Summary: | Uniquely identifying each image in a collection of images | ||
---|---|---|---|
Product: | [Applications] digikam | Reporter: | Duncan Hill <kdebugs> |
Component: | Database-Schema | Assignee: | Digikam Developers <digikam-bugs-null> |
Status: | RESOLVED FIXED | ||
Severity: | wishlist | CC: | caulier.gilles, kde |
Priority: | NOR | ||
Version: | 0.9.0 | ||
Target Milestone: | --- | ||
Platform: | unspecified | ||
OS: | Linux | ||
Latest Commit: | Version Fixed In: | 2.5.0 | |
Sentry Crash Report: |
Description
Duncan Hill
2006-04-17 15:14:57 UTC
ad 3: see also wish #110066 *** Bug 110066 has been marked as a duplicate of this bug. *** I think it won't be very easy to manage md5sum because if metadatas are saved inside a picture (iptc/exif), file md5sum will change each time you modify comment/tag/rating... The best would be to do the hash only on the pixel data. But I don't know if it's easy/possible to do it or not. Fabien, Well, if a metadata is changed into image file, we just need to update the MD5 stored in the database at the same time. Gilles I had to de-dupe my 70 GB archive of photos the other day, so I've got the technique sorted for finding duplicates. Now to find the time to code it! Started looking at using the KDE MD5 framework to execute MD5 in the io-slave that loads the files into the database, but found that was the wrong spot. Doubt I'll get to it over Christmas, but who knows what can happen while I'm at work between Christmas and New Years :) Yes, but I was thinking about "Trivial duplicate finding" and "Parent-child relationships"... Yes finding a dupplicate picture is not really integrated in digiKam with FindDuplicate kipi-plugin. A possiblility to find duplicate image is to use the "Haar" algorithm witch is based on wavelet theory. This one is more powerfull than MD5 and is used into ImgSeek program : http://imgseek.cvs.sourceforge.net/imgseek/imgseek/imgSeekLib/haar.cpp?revision=1.10&view=markup You can see a paper about Haar stuff here : http://scien.stanford.edu/class/ee368/projects2001/dropbox/project01/method_retrieval.html http://en.wikipedia.org/wiki/Haar_wavelet In the past, before to create the FindDupplicate plugin (witch is based on another algorithm used in ShowImg core program), i have proposed to integrate "Haar" algorithm in digiKam core and store the result matrix for each image in database, but Renchi have been opposed because it out of digiKam subject. I think it different now. What do you think about ? Gilles > I think it different now. What do you think about ?

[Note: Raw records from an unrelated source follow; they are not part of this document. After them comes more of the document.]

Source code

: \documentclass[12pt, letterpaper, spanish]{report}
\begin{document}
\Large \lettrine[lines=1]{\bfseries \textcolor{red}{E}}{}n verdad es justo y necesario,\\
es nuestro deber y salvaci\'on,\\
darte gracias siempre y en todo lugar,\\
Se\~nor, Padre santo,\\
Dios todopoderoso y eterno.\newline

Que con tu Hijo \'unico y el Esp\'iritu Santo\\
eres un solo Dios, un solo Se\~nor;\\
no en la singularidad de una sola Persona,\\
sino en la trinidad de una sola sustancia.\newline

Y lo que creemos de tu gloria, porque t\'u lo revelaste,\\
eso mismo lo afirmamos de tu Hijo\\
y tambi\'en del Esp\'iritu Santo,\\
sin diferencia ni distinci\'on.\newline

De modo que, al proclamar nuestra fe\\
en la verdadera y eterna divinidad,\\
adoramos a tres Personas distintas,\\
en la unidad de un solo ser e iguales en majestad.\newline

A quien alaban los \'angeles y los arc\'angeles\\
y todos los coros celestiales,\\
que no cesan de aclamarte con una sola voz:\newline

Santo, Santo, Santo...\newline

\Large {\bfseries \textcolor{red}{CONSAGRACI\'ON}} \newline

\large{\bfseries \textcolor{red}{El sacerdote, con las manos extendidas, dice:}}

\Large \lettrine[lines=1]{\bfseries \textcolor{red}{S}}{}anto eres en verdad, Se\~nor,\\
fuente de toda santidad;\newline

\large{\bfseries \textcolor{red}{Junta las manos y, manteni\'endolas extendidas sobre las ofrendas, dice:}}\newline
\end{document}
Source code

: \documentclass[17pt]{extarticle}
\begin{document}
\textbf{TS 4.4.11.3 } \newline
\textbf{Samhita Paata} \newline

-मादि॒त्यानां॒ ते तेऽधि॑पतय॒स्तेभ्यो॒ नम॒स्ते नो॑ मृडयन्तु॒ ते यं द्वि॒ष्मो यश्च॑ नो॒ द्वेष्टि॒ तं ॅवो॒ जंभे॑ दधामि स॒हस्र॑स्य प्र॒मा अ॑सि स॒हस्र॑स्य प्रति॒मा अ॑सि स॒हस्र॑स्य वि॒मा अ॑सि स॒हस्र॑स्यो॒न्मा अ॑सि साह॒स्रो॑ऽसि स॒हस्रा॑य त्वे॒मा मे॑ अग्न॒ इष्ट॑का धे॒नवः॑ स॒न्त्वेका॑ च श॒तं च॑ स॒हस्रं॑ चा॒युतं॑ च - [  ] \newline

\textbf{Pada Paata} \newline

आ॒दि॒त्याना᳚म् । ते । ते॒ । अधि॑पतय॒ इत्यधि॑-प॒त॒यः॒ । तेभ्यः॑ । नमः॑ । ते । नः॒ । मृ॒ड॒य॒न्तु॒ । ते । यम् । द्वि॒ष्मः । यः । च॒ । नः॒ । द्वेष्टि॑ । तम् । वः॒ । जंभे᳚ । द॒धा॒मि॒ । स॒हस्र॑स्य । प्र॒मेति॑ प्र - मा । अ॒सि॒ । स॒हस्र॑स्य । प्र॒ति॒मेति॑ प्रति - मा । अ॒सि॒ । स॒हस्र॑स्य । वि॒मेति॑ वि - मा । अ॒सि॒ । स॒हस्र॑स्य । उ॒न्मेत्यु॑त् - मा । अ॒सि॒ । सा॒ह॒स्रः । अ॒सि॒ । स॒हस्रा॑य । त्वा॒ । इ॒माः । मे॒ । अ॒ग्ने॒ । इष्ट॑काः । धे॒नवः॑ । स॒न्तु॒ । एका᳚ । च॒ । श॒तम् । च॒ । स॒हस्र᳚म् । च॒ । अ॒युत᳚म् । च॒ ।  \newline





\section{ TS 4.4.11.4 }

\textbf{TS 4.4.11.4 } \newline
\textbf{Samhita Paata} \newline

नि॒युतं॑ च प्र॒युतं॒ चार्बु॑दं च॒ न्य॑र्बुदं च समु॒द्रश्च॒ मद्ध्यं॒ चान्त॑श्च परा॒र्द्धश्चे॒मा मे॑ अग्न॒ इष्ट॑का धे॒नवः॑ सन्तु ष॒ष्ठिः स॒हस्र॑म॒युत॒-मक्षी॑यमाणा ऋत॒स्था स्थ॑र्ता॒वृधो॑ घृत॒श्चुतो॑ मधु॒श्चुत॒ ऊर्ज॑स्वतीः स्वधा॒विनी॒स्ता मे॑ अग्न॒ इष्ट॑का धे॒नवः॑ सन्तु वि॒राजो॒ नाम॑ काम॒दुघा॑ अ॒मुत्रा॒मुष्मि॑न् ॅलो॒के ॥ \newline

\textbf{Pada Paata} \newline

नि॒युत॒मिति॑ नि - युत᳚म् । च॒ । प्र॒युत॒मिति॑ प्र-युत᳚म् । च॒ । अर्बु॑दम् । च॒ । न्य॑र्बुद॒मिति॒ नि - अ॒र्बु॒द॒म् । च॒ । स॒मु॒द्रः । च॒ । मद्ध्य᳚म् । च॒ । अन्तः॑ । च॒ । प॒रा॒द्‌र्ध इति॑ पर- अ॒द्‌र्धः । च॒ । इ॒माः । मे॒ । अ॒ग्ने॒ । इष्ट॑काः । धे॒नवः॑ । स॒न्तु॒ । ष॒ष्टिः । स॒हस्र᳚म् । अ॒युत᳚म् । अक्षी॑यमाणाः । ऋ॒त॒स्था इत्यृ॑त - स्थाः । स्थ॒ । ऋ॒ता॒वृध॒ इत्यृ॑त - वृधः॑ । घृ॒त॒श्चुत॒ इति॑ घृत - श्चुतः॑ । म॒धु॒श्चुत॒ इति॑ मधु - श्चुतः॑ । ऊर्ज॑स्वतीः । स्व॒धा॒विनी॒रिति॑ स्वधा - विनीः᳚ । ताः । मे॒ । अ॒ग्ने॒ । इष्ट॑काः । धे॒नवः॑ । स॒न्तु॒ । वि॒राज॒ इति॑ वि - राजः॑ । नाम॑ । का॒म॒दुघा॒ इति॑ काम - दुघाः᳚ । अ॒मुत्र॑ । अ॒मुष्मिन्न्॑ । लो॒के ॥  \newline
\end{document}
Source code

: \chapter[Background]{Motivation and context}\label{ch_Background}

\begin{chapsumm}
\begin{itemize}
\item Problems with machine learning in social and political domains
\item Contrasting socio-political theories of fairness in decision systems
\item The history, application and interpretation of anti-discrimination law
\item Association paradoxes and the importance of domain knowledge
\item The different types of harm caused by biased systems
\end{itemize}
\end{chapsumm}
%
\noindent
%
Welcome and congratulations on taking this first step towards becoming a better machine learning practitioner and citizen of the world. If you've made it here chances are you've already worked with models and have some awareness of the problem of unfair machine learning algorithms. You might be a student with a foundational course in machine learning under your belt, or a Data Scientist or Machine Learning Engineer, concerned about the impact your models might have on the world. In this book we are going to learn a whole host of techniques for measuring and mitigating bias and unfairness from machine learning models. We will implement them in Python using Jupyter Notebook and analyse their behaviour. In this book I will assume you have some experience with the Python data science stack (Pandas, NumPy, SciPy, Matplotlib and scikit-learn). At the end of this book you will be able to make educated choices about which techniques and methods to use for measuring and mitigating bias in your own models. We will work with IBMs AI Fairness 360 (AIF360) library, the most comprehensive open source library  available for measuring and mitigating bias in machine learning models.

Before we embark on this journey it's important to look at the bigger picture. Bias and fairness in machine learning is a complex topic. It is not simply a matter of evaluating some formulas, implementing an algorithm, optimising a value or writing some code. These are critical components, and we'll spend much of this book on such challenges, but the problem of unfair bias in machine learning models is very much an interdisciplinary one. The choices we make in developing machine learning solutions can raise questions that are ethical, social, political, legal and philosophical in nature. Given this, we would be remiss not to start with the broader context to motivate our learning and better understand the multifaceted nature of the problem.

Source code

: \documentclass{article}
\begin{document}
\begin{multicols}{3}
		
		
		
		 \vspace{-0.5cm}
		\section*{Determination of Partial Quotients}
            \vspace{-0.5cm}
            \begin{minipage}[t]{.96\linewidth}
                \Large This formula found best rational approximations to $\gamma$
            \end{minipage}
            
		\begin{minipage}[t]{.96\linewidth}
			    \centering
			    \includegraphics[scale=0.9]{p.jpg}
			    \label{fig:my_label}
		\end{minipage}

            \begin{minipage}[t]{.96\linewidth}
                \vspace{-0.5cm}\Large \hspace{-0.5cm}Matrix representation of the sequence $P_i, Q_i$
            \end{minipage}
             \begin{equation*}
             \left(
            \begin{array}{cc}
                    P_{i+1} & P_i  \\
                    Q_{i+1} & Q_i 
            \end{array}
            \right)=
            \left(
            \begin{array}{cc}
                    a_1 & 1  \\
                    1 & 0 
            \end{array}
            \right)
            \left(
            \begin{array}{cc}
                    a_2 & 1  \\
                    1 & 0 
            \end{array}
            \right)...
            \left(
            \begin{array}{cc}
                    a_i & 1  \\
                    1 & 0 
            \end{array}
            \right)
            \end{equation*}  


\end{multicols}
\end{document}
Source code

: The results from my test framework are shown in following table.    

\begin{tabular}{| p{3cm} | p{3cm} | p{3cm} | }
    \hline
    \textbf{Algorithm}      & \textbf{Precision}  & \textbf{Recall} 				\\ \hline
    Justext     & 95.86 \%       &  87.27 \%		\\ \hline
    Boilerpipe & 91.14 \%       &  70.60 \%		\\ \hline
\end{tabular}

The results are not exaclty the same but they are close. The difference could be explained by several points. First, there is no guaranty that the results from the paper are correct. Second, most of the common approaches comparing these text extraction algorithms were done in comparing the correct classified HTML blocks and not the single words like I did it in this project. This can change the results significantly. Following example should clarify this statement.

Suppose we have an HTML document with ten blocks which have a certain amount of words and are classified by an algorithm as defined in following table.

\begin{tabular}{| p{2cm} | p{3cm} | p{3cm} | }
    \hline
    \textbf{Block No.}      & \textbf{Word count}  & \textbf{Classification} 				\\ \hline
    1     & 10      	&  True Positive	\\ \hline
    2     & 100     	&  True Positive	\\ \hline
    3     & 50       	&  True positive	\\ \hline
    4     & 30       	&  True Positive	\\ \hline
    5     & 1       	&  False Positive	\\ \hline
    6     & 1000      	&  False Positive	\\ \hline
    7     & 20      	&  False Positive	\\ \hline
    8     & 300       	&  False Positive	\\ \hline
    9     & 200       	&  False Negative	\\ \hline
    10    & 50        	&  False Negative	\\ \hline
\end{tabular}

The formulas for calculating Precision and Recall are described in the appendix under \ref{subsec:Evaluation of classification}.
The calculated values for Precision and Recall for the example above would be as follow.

Haar - I am for it (as a user ;) . Not only sure if Digikam is the best
place for this, maybe extragear/libs? You planned to export there exiv2
support, weren't you?
m.
Amarok has collected a lot of experience with uniquely identifying files: http://amarok.kde.org/wiki/Advanced_Tag_Features_(ATF) is the basic technology, http://amarok.kde.org/wiki/Dynamic_Collection adds support for removable media (CD, USB stick, NFS) I didn't really get what type of result you would get and store in the database, but it could be a base for nice features I guess. So, I'm up for it too :) *** This bug has been confirmed by popular vote. *** I'm new to digikam so I didn't know it saves only the filenames in the db, but today I had to find it out by accident :( I renamed some folders and files with krename because the rename dialog from the kipi plugins isn't that powerful. After renaming the files I started digikam and all my tags where wrong! For example: A = "2007_jan_birthday_001.jpg" B = "2007_jan_birthday_101.jpg" A was renamed as B. After that B has all tags from a file prior named as B, A has no tags at all... It would be very helpful to save md5sums in the database so this would not happen. I used kphotoalbum before and was used to move my files around or rename them with external programs. But now it isn't possible anymore. Am Tuesday 05 June 2007 schrieb Andi Clemens: [bugs.kde.org quoted mail] Notwithstanding your wish for unique ID of images, if you check in the digikam setup 'save tags to IPTC' your tags will be save in the files and re-imported when moved outside digikam. Gerhard I would love to have this feature (not haar-based) but based on pixel data. Also, my dream would be if this unique id is stored as meta-data and converted to a machine tag when i upload to flickr, this would solve my problem of having many duplicate images on flickr. Also, the pixel-data tagging could be optimized for jpeg by using the compressed image data! Regards, mark Marcel, What's about this file and new Advanced Search Tool + new Database Schema ? Gilles Caulier Marcel, Do you see my comment #15 ? Gilles Caulier Yes we have checksum, based on file data, not on image contents. And files which are exact copies are very easy to find with this. Ok, so i close this file as fixed now. Gilles Caulier |